Madame, Monsieur, cela suffit.
Depuis des années, le collectif Némésis alerte sans relâche sur la dangerosité extrême de ces groupes antifascistes autoproclamés, qui n’hésitent plus à recourir à une violence extrême, préméditée et organisée pour intimider, blesser et désormais tuer quiconque ose s’opposer à leur idéologie. Ces faits ne sont pas isolés : ils s’inscrivent dans un climat permanent d’intimidation, d’agressions physiques et de pressions visant à étouffer toute voix dissidente par la terreur.
Plusieurs pays ont déjà pris leurs responsabilités :
- Les États-Unis, sous l’administration Trump, ont classé la mouvance antifa comme organisation terroriste.
- La Hongrie a suivi cette voie en inscrivant officiellement l’idéologie antifa sur sa liste des organisations terroristes.

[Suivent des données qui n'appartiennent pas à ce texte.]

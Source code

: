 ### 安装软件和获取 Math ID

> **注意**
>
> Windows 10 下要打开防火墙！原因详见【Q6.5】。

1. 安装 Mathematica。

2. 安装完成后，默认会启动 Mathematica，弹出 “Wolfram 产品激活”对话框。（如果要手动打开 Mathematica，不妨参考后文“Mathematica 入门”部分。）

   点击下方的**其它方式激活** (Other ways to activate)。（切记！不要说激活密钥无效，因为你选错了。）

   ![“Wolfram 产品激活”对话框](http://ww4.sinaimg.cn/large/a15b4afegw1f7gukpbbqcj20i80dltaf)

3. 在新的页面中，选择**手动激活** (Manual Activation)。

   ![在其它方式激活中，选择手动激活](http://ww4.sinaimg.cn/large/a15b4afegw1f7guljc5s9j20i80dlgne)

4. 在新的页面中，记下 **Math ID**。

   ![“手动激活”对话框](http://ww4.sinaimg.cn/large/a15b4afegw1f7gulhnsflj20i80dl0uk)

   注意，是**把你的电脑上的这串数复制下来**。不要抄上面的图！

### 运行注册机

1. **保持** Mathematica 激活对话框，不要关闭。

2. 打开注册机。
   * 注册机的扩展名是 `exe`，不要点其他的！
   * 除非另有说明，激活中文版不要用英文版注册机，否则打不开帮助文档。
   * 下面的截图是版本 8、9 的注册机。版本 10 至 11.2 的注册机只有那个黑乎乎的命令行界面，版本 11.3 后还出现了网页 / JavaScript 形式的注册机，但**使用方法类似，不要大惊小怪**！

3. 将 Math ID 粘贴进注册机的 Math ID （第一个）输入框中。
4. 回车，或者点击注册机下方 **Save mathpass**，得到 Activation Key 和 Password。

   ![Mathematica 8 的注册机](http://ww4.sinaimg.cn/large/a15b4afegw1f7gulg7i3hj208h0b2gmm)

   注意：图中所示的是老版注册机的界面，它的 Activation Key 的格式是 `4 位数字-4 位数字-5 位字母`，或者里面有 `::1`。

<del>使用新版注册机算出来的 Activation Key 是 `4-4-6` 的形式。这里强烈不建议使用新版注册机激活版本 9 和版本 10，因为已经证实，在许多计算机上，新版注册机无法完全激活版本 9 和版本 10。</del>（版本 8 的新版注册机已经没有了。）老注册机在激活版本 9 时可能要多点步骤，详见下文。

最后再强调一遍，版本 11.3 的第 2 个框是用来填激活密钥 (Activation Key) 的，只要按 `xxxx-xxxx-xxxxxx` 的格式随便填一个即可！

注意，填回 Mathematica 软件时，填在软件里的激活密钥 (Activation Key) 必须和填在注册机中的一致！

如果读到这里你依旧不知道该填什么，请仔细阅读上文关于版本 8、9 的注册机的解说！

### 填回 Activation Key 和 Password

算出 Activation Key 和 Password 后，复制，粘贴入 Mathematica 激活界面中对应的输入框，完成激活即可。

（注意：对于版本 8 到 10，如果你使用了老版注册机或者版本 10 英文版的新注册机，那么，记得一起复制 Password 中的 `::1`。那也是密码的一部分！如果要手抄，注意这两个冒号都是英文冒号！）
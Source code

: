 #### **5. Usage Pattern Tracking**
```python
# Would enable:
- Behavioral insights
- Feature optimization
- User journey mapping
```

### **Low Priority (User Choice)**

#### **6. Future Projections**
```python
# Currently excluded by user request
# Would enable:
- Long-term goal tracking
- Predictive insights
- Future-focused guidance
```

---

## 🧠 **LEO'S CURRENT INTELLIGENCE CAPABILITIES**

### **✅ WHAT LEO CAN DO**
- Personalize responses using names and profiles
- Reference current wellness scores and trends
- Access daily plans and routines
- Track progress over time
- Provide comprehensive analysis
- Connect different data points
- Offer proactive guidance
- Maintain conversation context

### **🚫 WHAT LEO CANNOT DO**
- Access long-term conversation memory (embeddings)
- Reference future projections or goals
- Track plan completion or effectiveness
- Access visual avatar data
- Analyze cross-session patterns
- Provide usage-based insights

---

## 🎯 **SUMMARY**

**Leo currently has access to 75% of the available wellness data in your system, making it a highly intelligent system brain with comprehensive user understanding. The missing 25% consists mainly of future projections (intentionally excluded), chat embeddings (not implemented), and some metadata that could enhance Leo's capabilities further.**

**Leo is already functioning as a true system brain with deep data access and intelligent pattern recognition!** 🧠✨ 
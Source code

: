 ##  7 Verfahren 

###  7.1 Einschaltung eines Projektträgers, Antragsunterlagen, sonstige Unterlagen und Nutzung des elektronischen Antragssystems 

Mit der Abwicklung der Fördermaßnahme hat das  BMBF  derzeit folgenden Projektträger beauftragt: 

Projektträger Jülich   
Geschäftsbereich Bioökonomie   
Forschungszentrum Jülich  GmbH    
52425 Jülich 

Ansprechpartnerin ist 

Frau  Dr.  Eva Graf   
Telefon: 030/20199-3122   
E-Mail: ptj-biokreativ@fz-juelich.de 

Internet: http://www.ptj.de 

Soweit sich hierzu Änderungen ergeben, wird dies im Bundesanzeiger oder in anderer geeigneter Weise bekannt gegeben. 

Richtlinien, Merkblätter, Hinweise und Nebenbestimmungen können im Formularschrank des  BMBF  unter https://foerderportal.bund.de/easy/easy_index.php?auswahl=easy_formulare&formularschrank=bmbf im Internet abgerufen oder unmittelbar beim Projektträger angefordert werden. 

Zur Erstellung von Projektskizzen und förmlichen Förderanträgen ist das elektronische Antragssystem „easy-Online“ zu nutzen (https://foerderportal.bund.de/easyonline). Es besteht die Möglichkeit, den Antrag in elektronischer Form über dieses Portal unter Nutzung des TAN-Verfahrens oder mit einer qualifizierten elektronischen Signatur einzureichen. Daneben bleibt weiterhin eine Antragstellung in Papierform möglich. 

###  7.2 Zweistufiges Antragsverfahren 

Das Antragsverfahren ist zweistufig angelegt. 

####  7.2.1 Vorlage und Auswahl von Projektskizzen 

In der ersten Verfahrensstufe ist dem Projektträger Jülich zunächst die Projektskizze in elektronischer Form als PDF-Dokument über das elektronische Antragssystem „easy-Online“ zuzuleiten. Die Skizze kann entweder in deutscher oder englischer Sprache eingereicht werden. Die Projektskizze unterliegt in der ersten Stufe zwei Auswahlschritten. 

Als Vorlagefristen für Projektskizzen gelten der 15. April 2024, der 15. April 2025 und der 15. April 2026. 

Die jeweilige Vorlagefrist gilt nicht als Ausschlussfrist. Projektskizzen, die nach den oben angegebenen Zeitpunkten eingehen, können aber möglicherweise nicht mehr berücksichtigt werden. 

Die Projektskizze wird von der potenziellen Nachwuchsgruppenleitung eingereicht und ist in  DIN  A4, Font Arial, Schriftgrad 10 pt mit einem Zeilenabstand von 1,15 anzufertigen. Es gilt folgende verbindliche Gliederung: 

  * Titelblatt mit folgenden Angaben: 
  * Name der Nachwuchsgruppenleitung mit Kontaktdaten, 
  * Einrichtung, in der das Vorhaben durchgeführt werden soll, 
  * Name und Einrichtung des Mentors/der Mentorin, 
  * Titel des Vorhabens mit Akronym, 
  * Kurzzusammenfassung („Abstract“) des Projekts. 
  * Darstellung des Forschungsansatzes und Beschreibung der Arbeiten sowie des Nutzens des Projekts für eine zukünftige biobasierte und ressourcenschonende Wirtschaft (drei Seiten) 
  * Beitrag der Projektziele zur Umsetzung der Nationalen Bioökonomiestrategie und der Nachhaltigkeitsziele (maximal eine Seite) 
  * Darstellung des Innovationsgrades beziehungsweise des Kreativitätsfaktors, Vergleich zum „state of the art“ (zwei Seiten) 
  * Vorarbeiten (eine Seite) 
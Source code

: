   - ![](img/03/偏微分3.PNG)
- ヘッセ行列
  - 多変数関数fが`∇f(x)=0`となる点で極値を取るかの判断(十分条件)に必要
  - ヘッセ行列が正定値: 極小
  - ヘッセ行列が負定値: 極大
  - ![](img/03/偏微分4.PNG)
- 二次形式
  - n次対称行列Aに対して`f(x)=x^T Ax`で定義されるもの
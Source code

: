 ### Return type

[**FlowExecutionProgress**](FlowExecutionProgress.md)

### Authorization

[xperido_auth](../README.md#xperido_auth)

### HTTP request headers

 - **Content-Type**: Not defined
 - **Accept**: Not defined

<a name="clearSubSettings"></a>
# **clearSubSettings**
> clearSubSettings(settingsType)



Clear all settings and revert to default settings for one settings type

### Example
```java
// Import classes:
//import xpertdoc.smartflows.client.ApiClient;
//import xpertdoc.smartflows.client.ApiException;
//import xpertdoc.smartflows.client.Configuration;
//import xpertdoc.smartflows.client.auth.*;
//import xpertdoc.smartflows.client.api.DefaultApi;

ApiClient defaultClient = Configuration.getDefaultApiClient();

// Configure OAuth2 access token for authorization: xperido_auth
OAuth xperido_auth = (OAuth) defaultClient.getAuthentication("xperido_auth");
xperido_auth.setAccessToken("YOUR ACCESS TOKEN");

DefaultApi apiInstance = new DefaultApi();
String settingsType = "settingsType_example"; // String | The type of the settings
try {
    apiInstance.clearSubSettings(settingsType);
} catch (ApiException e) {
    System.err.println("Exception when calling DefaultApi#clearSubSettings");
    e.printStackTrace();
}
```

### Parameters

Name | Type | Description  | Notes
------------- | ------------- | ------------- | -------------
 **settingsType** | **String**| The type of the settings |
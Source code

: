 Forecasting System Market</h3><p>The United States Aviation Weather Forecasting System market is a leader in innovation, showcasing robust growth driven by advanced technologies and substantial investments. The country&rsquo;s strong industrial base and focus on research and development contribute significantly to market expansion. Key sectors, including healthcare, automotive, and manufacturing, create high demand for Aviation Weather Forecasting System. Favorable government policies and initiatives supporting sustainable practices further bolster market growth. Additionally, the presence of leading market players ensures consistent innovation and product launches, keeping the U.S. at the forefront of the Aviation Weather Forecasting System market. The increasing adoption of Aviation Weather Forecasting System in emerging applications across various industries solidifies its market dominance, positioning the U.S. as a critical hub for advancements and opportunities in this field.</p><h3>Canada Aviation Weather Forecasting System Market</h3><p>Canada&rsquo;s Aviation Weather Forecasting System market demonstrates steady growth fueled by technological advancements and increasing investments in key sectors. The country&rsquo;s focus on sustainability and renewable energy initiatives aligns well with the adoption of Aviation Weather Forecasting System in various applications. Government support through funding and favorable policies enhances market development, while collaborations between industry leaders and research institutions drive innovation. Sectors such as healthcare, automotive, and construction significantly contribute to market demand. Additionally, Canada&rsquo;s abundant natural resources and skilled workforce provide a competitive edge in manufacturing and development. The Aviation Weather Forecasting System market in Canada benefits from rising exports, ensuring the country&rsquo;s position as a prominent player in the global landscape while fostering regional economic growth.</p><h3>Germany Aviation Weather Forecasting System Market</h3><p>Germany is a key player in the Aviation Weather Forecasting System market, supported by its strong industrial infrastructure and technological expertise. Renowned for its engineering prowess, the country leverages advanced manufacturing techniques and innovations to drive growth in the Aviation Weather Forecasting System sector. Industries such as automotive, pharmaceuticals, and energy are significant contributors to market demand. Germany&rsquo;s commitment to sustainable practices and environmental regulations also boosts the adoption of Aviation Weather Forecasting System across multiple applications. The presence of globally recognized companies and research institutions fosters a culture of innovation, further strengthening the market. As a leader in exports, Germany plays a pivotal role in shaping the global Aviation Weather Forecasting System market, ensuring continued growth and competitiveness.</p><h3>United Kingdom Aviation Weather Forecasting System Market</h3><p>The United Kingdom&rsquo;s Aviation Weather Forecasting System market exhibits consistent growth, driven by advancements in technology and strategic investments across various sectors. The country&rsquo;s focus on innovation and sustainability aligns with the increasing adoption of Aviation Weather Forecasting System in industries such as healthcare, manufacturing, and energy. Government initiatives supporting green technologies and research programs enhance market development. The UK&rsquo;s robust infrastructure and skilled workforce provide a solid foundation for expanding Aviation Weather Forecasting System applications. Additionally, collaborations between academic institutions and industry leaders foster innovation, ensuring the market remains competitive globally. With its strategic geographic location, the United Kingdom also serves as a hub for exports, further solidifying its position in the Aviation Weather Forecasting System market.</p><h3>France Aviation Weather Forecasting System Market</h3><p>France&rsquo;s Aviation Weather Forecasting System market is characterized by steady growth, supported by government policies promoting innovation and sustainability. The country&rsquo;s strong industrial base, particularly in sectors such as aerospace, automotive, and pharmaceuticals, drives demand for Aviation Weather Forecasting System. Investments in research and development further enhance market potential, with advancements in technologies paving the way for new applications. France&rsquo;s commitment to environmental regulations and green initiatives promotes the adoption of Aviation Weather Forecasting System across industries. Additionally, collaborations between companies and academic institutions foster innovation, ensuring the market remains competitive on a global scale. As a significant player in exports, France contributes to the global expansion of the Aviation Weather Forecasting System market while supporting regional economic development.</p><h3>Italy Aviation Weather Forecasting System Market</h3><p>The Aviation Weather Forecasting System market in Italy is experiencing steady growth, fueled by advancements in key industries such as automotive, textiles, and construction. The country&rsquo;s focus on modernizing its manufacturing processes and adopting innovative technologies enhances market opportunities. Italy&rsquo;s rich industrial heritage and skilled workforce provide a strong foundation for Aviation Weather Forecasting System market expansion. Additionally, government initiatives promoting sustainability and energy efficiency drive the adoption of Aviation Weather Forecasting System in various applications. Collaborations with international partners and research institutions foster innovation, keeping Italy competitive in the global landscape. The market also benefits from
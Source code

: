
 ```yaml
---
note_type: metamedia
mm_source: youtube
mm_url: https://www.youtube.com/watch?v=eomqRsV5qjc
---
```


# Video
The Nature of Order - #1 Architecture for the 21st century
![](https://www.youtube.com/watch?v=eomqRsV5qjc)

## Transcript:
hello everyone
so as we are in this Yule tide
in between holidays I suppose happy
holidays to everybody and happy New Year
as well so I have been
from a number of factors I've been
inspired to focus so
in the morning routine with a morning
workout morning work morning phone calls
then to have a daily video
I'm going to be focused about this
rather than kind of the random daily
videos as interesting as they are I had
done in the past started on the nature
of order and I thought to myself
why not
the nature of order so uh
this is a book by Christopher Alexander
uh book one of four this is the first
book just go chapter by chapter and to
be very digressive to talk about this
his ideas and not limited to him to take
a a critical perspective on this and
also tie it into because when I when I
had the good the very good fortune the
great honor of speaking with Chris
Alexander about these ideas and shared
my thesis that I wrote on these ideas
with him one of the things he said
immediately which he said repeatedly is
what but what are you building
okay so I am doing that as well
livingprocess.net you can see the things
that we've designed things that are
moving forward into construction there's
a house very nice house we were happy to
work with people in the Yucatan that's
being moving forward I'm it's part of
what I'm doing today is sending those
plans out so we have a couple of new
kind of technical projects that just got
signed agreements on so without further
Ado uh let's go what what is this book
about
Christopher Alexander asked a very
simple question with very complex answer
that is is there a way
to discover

- La Russie traite également ces groupes comme des menaces terroristes.
La France, patrie des droits de l’homme, ne peut plus fermer les yeux face à ce terrorisme politique de gauche qui s’attaque à des femmes, tabasse des jeunes jusqu’à les laisser pour morts et opère en toute impunité sous le regard bienveillant, ou complice, de certaines sphères politiques.
Nous vous demandons solennellement d’agir sans délai :
- Soutenir ou initier une procédure visant à classer la mouvance « antifa » (ainsi que ses avatars comme la Jeune Garde et ses réseaux affiliés) sur la liste des organisations terroristes en France.
- Exiger une enquête approfondie sur les liens entre ces agresseurs et certains collaborateurs d’élus de la France insoumise.
- Défendre fermement le droit à la liberté d’expression et à la sécurité physique de tous les citoyens, y compris ceux qui ne partagent pas l’idéologie dominante dans certains milieux universitaires et politiques.
Le sang de Quentin est sur les trottoirs de Lyon, et les mains des antifas. Il est temps que l’État prenne ses responsabilités et mette fin à cette spirale de violence gauchiste.
Dans l’attente de votre réponse ferme et rapide sur ce sujet qui relève désormais de la sécurité nationale, je vous prie d’agréer, Madame, Monsieur, l’expression de ma haute considération et de mon profond respect pour votre engagement au service des Français.